* **Assignment**:
Copy, from the data below, every line that has "implementation" in it.

* **Data for processing**:
%%

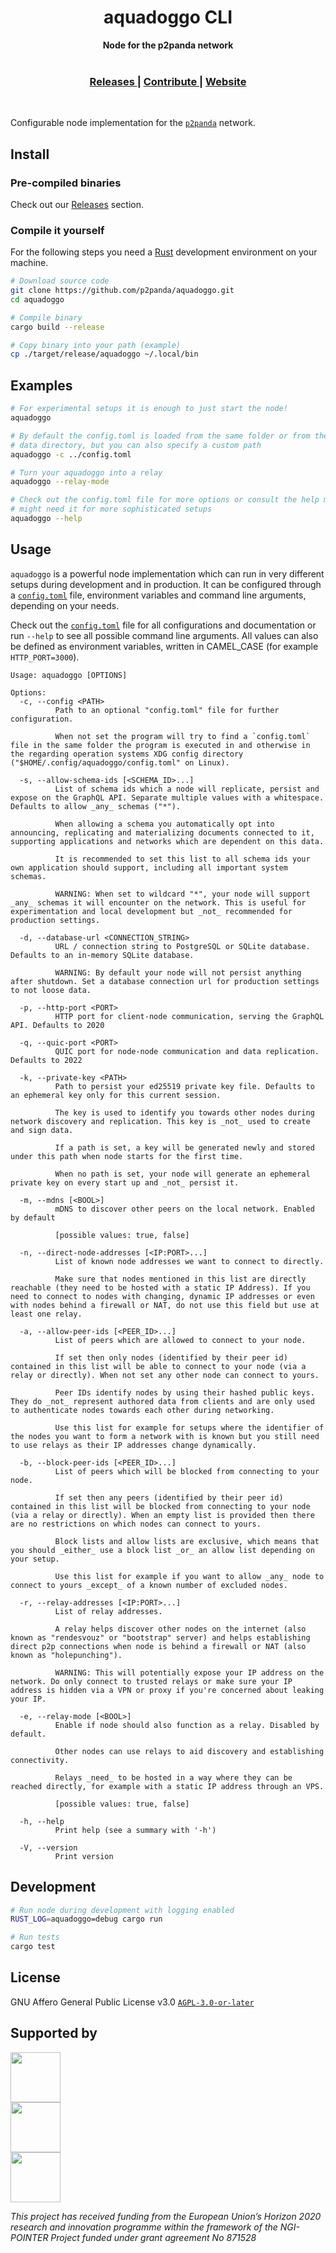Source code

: <h1 align="center">aquadoggo CLI</h1>

<div align="center">
  <strong>Node for the p2panda network</strong>
</div>

<br />

<div align="center">
  <h3>
    <a href="https://github.com/p2panda/aquadoggo/releases">
      Releases
    </a>
    <span> | </span>
    <a href="https://p2panda.org/about/contribute">
      Contribute
    </a>
    <span> | </span>
    <a href="https://p2panda.org">
      Website
    </a>
  </h3>
</div>

<br/>

Configurable node implementation for the [`p2panda`] network.

## Install

### Pre-compiled binaries

Check out our [Releases](releases) section.

### Compile it yourself

For the following steps you need a
[Rust](https://www.rust-lang.org/learn/get-started) development environment on
your machine.

```bash
# Download source code
git clone https://github.com/p2panda/aquadoggo.git
cd aquadoggo

# Compile binary
cargo build --release

# Copy binary into your path (example)
cp ./target/release/aquadoggo ~/.local/bin
```

## Examples

```bash
# For experimental setups it is enough to just start the node!
aquadoggo

# By default the config.toml is loaded from the same folder or from the XDG
# data directory, but you can also specify a custom path
aquadoggo -c ../config.toml

# Turn your aquadoggo into a relay
aquadoggo --relay-mode

# Check out the config.toml file for more options or consult the help menu. You
# might need it for more sophisticated setups
aquadoggo --help
```

## Usage

`aquadoggo` is a powerful node implementation which can run in very different setups during development and in production. It can be configured through a [`config.toml`] file, environment variables and command line arguments, depending on your needs.

Check out the [`config.toml`] file for all configurations and documentation or run `--help` to see all possible command line arguments. All values can also be defined as environment variables, written in CAMEL_CASE (for example `HTTP_PORT=3000`).

```
Usage: aquadoggo [OPTIONS]

Options:
  -c, --config <PATH>
          Path to an optional "config.toml" file for further configuration.

          When not set the program will try to find a `config.toml` file in the same folder the program is executed in and otherwise in the regarding operation systems XDG config directory ("$HOME/.config/aquadoggo/config.toml" on Linux).

  -s, --allow-schema-ids [<SCHEMA_ID>...]
          List of schema ids which a node will replicate, persist and expose on the GraphQL API. Separate multiple values with a whitespace. Defaults to allow _any_ schemas ("*").

          When allowing a schema you automatically opt into announcing, replicating and materializing documents connected to it, supporting applications and networks which are dependent on this data.

          It is recommended to set this list to all schema ids your own application should support, including all important system schemas.

          WARNING: When set to wildcard "*", your node will support _any_ schemas it will encounter on the network. This is useful for experimentation and local development but _not_ recommended for production settings.

  -d, --database-url <CONNECTION_STRING>
          URL / connection string to PostgreSQL or SQLite database. Defaults to an in-memory SQLite database.

          WARNING: By default your node will not persist anything after shutdown. Set a database connection url for production settings to not loose data.

  -p, --http-port <PORT>
          HTTP port for client-node communication, serving the GraphQL API. Defaults to 2020

  -q, --quic-port <PORT>
          QUIC port for node-node communication and data replication. Defaults to 2022

  -k, --private-key <PATH>
          Path to persist your ed25519 private key file. Defaults to an ephemeral key only for this current session.

          The key is used to identify you towards other nodes during network discovery and replication. This key is _not_ used to create and sign data.

          If a path is set, a key will be generated newly and stored under this path when node starts for the first time.

          When no path is set, your node will generate an ephemeral private key on every start up and _not_ persist it.

  -m, --mdns [<BOOL>]
          mDNS to discover other peers on the local network. Enabled by default

          [possible values: true, false]

  -n, --direct-node-addresses [<IP:PORT>...]
          List of known node addresses we want to connect to directly.

          Make sure that nodes mentioned in this list are directly reachable (they need to be hosted with a static IP Address). If you need to connect to nodes with changing, dynamic IP addresses or even with nodes behind a firewall or NAT, do not use this field but use at least one relay.

  -a, --allow-peer-ids [<PEER_ID>...]
          List of peers which are allowed to connect to your node.

          If set then only nodes (identified by their peer id) contained in this list will be able to connect to your node (via a relay or directly). When not set any other node can connect to yours.

          Peer IDs identify nodes by using their hashed public keys. They do _not_ represent authored data from clients and are only used to authenticate nodes towards each other during networking.

          Use this list for example for setups where the identifier of the nodes you want to form a network with is known but you still need to use relays as their IP addresses change dynamically.

  -b, --block-peer-ids [<PEER_ID>...]
          List of peers which will be blocked from connecting to your node.

          If set then any peers (identified by their peer id) contained in this list will be blocked from connecting to your node (via a relay or directly). When an empty list is provided then there are no restrictions on which nodes can connect to yours.

          Block lists and allow lists are exclusive, which means that you should _either_ use a block list _or_ an allow list depending on your setup.

          Use this list for example if you want to allow _any_ node to connect to yours _except_ of a known number of excluded nodes.

  -r, --relay-addresses [<IP:PORT>...]
          List of relay addresses.

          A relay helps discover other nodes on the internet (also known as "rendesvouz" or "bootstrap" server) and helps establishing direct p2p connections when node is behind a firewall or NAT (also known as "holepunching").

          WARNING: This will potentially expose your IP address on the network. Do only connect to trusted relays or make sure your IP address is hidden via a VPN or proxy if you're concerned about leaking your IP.

  -e, --relay-mode [<BOOL>]
          Enable if node should also function as a relay. Disabled by default.

          Other nodes can use relays to aid discovery and establishing connectivity.

          Relays _need_ to be hosted in a way where they can be reached directly, for example with a static IP address through an VPS.

          [possible values: true, false]

  -h, --help
          Print help (see a summary with '-h')

  -V, --version
          Print version
```

## Development

```bash
# Run node during development with logging enabled
RUST_LOG=aquadoggo=debug cargo run

# Run tests
cargo test
```

## License

GNU Affero General Public License v3.0 [`AGPL-3.0-or-later`](LICENSE)

## Supported by

<img src="https://raw.githubusercontent.com/p2panda/.github/main/assets/ngi-logo.png" width="auto" height="80px"><br />
<img src="https://raw.githubusercontent.com/p2panda/.github/main/assets/nlnet-logo.svg" width="auto" height="80px"><br />
<img src="https://raw.githubusercontent.com/p2panda/.github/main/assets/eu-flag-logo.png" width="auto" height="80px">

*This project has received funding from the European Union’s Horizon 2020
research and innovation programme within the framework of the NGI-POINTER
Project funded under grant agreement No 871528*

[`config.toml`]: config.toml
[`p2panda`]: https://p2panda.org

%%

* **Your solution**:
Configurable node implementation for the [`p2panda`] network.
`aquadoggo` is a powerful node implementation which can run in very different setups during development and in production. It can be configured through a [`config.toml`] file, environment variables and command line arguments, depending on your needs.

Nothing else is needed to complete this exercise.